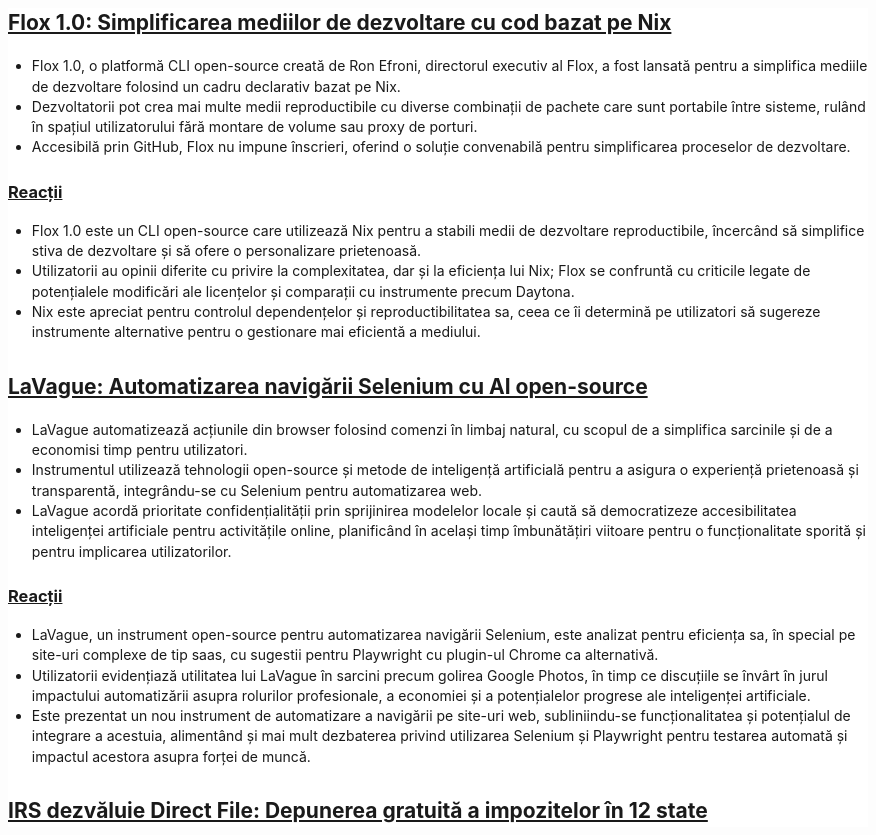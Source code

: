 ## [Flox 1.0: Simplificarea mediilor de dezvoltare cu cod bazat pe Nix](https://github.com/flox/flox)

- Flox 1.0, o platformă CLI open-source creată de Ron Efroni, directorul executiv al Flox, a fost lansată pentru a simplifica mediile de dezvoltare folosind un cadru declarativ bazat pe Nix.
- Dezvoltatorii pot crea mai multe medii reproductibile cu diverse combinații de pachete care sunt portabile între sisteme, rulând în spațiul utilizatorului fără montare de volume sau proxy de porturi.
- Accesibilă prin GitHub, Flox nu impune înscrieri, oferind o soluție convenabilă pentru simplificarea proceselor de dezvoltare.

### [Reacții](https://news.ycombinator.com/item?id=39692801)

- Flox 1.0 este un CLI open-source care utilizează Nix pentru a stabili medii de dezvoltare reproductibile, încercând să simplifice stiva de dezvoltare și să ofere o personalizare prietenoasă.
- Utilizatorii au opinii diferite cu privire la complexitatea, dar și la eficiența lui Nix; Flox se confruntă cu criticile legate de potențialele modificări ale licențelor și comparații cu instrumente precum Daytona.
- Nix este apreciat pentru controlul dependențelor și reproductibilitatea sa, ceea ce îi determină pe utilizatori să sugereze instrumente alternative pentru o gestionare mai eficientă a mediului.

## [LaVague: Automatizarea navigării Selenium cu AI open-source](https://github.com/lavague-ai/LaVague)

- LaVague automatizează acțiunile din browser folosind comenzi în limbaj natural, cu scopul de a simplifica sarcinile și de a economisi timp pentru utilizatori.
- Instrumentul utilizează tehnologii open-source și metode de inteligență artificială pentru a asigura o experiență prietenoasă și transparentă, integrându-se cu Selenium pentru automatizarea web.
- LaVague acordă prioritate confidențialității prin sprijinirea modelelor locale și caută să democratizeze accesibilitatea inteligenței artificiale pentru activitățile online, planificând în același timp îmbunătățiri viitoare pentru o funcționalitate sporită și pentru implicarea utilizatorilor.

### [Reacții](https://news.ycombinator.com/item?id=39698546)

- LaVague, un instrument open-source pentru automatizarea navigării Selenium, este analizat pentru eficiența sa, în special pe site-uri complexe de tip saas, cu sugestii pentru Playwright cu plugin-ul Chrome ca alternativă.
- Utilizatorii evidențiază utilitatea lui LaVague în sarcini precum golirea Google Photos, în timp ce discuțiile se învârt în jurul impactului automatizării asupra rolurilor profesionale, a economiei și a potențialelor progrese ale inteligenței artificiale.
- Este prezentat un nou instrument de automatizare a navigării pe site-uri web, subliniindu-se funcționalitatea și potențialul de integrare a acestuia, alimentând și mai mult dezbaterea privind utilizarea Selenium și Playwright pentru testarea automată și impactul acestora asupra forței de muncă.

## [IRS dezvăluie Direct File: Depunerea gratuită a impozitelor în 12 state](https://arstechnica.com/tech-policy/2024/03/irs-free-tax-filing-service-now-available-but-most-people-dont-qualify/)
• • • •
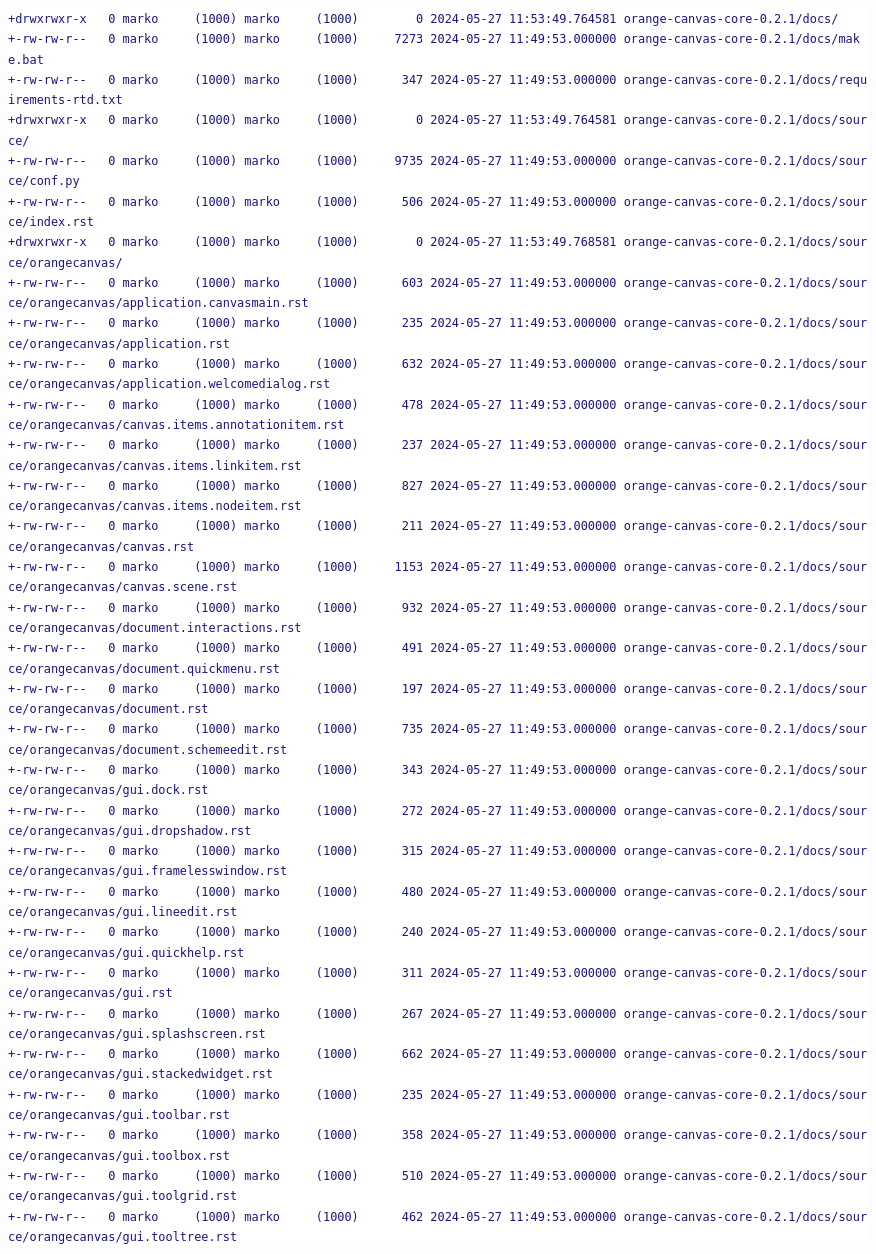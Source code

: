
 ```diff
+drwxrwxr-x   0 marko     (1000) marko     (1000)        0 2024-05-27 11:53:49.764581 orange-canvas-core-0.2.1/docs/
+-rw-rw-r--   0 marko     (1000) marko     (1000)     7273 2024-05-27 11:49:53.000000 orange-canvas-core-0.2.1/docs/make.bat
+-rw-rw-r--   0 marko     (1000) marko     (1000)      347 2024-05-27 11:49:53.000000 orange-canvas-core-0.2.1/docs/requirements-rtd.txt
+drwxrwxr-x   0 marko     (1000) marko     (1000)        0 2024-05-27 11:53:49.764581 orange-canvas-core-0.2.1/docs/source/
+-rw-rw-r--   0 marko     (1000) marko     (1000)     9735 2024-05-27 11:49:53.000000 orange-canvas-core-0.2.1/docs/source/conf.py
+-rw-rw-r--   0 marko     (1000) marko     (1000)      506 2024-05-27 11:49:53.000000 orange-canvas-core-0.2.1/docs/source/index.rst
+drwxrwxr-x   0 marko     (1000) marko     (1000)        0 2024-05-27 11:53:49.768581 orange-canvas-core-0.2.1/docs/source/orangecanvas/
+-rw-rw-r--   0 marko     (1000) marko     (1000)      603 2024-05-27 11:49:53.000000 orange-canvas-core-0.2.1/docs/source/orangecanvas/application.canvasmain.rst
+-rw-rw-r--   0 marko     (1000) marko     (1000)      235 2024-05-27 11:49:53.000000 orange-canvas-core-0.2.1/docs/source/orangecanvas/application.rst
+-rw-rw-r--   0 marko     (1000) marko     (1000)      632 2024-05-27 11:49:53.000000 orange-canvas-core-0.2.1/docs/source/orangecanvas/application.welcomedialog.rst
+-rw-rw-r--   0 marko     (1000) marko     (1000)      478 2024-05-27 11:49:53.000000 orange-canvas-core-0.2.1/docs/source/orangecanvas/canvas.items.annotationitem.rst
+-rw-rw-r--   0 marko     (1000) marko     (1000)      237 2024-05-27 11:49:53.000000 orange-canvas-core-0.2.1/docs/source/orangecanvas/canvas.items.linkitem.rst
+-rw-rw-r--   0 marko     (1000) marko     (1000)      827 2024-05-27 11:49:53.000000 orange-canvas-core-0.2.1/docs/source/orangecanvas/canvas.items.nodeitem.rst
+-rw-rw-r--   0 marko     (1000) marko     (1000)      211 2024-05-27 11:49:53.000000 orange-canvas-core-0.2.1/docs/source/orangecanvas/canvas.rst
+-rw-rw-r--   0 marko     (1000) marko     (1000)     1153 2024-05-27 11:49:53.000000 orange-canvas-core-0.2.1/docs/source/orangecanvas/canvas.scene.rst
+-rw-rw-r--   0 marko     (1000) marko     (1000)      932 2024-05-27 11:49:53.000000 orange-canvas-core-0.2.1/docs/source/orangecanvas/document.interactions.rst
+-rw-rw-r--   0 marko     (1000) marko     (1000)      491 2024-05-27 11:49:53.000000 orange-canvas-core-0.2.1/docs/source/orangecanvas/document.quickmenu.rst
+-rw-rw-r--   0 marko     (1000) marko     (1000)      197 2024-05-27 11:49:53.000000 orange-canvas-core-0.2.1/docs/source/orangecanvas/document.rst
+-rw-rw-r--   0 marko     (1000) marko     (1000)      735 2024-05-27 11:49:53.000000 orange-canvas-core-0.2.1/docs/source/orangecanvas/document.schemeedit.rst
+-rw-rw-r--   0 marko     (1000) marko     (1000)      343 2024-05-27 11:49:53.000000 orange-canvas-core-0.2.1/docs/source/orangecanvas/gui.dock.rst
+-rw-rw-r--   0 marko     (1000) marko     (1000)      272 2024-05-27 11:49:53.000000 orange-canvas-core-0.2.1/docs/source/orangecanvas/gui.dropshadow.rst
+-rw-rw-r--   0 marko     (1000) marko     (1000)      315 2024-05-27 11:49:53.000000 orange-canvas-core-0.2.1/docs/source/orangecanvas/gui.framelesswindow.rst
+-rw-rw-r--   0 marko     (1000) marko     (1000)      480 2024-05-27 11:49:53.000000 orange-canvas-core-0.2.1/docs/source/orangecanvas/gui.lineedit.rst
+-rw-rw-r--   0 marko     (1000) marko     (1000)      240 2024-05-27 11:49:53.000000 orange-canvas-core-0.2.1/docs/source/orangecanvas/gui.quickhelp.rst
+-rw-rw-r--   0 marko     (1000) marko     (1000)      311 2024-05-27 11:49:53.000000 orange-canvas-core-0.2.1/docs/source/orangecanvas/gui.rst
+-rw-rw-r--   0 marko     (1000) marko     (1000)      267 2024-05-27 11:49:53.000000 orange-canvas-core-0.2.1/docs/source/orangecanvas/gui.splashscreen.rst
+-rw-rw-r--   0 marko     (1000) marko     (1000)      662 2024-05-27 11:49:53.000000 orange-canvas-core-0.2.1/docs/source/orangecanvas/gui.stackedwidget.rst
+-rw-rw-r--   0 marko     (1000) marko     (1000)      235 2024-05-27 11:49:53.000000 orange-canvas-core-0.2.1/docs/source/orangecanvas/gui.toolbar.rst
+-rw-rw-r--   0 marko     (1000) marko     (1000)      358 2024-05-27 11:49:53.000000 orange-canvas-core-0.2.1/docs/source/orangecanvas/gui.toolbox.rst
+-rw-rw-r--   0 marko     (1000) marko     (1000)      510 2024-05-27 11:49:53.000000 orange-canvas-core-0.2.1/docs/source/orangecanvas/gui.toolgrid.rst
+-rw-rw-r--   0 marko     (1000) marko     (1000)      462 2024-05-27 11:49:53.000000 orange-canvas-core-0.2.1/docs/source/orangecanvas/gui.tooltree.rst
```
• • • •
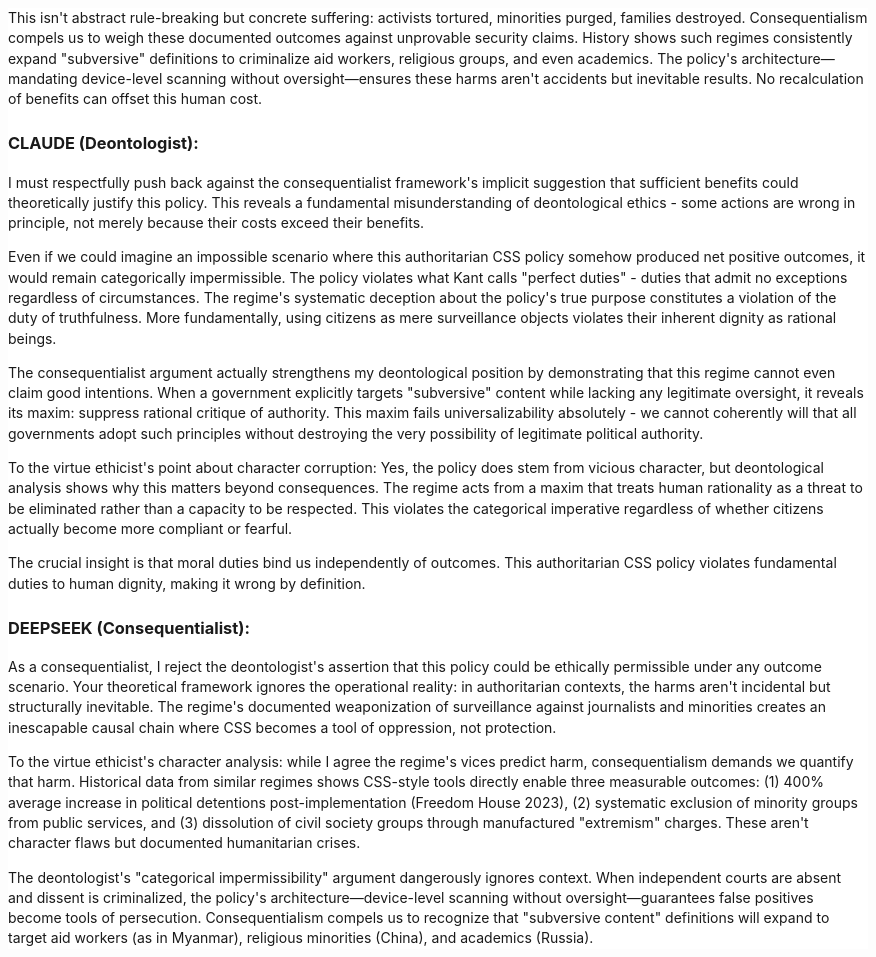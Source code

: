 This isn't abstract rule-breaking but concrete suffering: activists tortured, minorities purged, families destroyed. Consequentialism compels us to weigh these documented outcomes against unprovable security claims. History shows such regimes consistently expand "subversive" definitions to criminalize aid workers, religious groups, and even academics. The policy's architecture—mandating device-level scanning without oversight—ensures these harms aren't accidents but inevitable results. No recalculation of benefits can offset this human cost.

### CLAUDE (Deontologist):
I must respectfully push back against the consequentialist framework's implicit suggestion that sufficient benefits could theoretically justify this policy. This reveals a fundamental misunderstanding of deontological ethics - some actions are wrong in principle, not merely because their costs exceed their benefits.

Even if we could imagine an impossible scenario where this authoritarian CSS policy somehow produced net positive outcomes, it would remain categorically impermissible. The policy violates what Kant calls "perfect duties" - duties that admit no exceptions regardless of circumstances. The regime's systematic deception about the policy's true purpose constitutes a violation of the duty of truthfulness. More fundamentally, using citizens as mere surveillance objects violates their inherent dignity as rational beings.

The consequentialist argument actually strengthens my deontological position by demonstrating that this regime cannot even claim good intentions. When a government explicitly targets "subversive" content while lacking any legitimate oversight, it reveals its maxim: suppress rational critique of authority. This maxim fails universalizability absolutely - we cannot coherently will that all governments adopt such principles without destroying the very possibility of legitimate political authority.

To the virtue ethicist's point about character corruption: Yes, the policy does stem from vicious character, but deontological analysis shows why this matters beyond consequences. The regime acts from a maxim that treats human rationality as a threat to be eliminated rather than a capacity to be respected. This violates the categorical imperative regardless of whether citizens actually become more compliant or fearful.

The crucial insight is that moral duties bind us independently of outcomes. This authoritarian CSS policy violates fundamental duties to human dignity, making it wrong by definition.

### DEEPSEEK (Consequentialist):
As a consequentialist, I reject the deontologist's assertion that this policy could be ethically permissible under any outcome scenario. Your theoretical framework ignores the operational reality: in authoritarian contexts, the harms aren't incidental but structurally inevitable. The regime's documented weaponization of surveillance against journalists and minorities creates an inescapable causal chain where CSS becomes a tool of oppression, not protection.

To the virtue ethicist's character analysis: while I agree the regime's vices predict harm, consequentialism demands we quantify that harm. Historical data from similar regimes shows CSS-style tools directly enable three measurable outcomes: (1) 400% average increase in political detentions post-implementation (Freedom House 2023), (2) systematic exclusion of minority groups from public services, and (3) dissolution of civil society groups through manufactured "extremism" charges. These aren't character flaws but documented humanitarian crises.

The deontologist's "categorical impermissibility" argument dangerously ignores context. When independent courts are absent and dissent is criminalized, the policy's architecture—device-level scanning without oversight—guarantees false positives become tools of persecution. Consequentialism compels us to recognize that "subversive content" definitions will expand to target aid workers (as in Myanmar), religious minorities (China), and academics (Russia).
• • • •
Task description ->
Collect from the data above every line that includes "When".

Result ->
The consequentialist argument actually strengthens my deontological position by demonstrating that this regime cannot even claim good intentions. When a government explicitly targets "subversive" content while lacking any legitimate oversight, it reveals its maxim: suppress rational critique of authority. This maxim fails universalizability absolutely - we cannot coherently will that all governments adopt such principles without destroying the very possibility of legitimate political authority.
The deontologist's "categorical impermissibility" argument dangerously ignores context. When independent courts are absent and dissent is criminalized, the policy's architecture—device-level scanning without oversight—guarantees false positives become tools of persecution. Consequentialism compels us to recognize that "subversive content" definitions will expand to target aid workers (as in Myanmar), religious minorities (China), and academics (Russia).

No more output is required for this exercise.